Indien de migrerende werknemer niet langer tewerk gesteld is, doordat hij als gevolg van ziekte of ongeval tijdelijk arbeidsongeschikt is, ofwel doordat hij onvrijwillig werkloos is en dit naar behoren is geconstateerd door de bevoegde autoriteiten, wordt hem, voor de toepassing van het bepaalde in artikel 25 van dit Verdrag, toegestaan te blijven op het grondgebied van de ontvangende Staat voor een periode die niet korter mag zijn dan 5 maanden.
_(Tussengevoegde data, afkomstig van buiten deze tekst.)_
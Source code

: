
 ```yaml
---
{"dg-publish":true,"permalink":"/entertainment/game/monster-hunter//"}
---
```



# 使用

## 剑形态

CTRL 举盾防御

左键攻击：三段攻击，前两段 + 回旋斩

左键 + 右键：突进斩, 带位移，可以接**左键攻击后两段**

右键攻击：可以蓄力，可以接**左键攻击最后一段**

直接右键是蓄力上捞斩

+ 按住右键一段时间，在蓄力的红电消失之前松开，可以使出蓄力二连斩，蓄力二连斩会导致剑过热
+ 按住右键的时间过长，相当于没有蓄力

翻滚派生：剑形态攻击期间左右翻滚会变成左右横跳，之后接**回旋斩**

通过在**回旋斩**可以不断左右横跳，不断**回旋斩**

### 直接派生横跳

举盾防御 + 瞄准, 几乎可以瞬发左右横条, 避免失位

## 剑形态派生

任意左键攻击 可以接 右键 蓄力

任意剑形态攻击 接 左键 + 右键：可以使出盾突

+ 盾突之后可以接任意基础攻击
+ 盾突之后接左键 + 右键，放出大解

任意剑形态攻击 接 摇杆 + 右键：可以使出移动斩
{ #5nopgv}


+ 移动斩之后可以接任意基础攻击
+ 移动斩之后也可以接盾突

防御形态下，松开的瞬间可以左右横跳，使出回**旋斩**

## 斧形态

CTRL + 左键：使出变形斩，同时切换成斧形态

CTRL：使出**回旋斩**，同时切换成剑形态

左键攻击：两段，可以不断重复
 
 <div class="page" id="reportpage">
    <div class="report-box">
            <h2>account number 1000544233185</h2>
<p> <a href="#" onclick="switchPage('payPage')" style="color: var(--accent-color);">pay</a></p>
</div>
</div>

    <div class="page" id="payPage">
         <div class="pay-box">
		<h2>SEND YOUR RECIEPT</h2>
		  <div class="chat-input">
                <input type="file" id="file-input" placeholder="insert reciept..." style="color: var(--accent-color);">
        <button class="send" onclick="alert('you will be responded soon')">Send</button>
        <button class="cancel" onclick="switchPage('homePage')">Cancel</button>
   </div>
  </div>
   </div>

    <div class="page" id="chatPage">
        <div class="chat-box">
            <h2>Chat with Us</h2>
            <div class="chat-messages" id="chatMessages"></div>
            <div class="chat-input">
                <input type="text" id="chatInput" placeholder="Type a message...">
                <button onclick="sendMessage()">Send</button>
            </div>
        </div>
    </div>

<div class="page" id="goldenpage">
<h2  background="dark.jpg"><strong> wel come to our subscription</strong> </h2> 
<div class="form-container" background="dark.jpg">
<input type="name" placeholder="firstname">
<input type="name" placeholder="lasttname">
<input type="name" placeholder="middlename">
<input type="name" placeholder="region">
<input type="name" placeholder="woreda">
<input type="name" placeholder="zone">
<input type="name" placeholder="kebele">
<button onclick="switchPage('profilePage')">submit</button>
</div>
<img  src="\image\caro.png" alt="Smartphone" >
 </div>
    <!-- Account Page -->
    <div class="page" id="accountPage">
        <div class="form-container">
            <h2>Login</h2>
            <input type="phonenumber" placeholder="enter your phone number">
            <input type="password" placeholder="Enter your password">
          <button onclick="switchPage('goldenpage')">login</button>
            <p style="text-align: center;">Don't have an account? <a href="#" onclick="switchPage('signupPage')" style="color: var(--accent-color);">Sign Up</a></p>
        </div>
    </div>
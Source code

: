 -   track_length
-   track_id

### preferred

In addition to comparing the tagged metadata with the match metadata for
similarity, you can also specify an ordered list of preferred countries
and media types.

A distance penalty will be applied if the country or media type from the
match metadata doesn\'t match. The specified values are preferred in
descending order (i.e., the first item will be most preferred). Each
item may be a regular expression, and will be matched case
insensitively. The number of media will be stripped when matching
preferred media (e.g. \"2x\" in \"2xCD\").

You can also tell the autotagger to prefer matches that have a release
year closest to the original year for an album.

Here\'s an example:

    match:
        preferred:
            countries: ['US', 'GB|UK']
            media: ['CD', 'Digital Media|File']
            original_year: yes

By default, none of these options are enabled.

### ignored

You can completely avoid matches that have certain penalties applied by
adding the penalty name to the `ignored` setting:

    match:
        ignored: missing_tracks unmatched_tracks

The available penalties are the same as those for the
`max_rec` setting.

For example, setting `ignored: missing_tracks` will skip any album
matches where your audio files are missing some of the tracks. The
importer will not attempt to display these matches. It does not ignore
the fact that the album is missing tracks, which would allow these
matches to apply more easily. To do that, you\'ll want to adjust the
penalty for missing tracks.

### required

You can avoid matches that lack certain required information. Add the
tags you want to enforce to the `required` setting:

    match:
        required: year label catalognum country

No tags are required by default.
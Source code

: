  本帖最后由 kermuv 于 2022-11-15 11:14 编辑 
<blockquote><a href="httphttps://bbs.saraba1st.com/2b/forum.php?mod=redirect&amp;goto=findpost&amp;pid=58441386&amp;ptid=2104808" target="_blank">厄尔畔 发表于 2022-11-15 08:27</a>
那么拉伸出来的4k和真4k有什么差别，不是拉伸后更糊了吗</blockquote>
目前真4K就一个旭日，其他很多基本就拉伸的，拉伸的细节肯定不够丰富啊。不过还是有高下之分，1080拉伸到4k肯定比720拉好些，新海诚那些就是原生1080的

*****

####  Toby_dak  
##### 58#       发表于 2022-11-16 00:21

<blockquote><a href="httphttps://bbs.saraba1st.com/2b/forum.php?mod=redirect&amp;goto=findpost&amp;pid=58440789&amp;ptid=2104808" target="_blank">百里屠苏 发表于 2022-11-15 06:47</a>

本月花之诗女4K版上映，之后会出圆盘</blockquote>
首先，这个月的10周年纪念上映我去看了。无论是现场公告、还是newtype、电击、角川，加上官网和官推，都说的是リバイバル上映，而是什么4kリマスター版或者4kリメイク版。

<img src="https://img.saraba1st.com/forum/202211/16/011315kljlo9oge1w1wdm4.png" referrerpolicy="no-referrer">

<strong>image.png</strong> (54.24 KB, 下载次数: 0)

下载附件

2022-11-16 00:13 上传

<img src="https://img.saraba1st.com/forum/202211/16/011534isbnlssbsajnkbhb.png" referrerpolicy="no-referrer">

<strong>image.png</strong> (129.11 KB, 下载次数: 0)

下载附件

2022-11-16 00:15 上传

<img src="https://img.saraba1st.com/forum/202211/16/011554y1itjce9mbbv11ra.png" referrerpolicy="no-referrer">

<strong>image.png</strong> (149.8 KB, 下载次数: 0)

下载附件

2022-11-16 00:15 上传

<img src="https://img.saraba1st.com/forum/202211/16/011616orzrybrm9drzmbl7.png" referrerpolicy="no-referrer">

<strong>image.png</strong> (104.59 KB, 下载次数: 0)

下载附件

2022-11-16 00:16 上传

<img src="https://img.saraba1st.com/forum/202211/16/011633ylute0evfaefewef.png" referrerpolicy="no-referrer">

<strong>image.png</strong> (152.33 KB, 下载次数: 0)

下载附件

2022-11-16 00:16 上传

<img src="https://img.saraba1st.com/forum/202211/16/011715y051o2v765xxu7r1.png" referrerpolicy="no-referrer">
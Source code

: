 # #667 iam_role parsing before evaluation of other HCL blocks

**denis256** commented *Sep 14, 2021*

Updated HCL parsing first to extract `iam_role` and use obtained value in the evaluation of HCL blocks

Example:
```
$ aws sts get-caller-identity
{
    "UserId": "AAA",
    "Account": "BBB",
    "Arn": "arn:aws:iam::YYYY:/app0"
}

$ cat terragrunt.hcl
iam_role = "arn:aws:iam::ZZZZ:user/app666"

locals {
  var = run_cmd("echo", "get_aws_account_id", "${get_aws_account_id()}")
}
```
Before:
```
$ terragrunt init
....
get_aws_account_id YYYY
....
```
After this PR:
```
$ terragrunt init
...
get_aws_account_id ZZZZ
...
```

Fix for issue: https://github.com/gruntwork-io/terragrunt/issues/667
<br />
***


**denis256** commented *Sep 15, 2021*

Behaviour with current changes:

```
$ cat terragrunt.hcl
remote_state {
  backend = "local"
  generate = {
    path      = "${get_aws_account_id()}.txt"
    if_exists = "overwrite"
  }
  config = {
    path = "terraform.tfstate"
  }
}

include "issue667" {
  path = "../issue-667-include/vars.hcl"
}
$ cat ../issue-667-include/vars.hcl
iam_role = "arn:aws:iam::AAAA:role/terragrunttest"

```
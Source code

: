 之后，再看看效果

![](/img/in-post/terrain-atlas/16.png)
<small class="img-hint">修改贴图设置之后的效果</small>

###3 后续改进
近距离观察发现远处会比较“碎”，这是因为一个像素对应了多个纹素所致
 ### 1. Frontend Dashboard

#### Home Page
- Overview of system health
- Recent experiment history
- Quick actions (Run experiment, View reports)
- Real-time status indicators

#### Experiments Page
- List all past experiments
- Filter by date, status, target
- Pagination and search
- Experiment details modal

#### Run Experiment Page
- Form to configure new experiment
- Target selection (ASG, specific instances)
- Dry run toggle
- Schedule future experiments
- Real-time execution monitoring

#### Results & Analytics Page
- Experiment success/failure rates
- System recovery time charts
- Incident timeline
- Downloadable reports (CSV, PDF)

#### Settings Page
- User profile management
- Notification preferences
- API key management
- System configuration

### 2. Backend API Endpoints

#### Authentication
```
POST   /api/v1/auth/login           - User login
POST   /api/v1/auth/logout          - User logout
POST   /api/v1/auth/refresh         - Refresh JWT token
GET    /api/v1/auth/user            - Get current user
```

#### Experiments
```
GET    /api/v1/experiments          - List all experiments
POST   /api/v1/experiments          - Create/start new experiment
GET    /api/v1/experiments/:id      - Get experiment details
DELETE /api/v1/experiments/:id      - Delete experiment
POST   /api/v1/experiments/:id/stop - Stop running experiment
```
In het in de vorige alinea bedoelde geval is evenwel geen enkele Verdragsluitende Partij verplicht de migrerende werknemer toe te staan te blijven voor een langere periode dan die waarover de werkloosheidsuitkering wordt betaald.
5.
De verblijfsvergunning die is afgegeven overeenkomstig het bepaalde in het eerste tot en met het derde lid van dit artikel kan worden ingetrokken:
- a.
om redenen van nationale veiligheid, openbare orde of goede zeden;
- b.
indien de houder ervan weigert, na naar behoren te zijn ingelicht over de consequenties van een zodanige weigering, zich te houden aan de voorschriften die een medische autoriteit hem heeft gegeven met het oog op de bescherming van de volksgezondheid;
- c.
indien aan een wezenlijke voorwaarde voor de afgifte of de geldigheid van de verblijfsvergunning niet is voldaan.
Iedere Verdragsluitende Partij verplicht zich er echter toe, de migrerende werknemers wier verblijfsvergunning is ingetrokken, daadwerkelijk het recht te verlenen om overeenkomstig de bij haar wetgeving voorziene procedure in beroep te gaan bij een rechterlijke of administratieve instantie.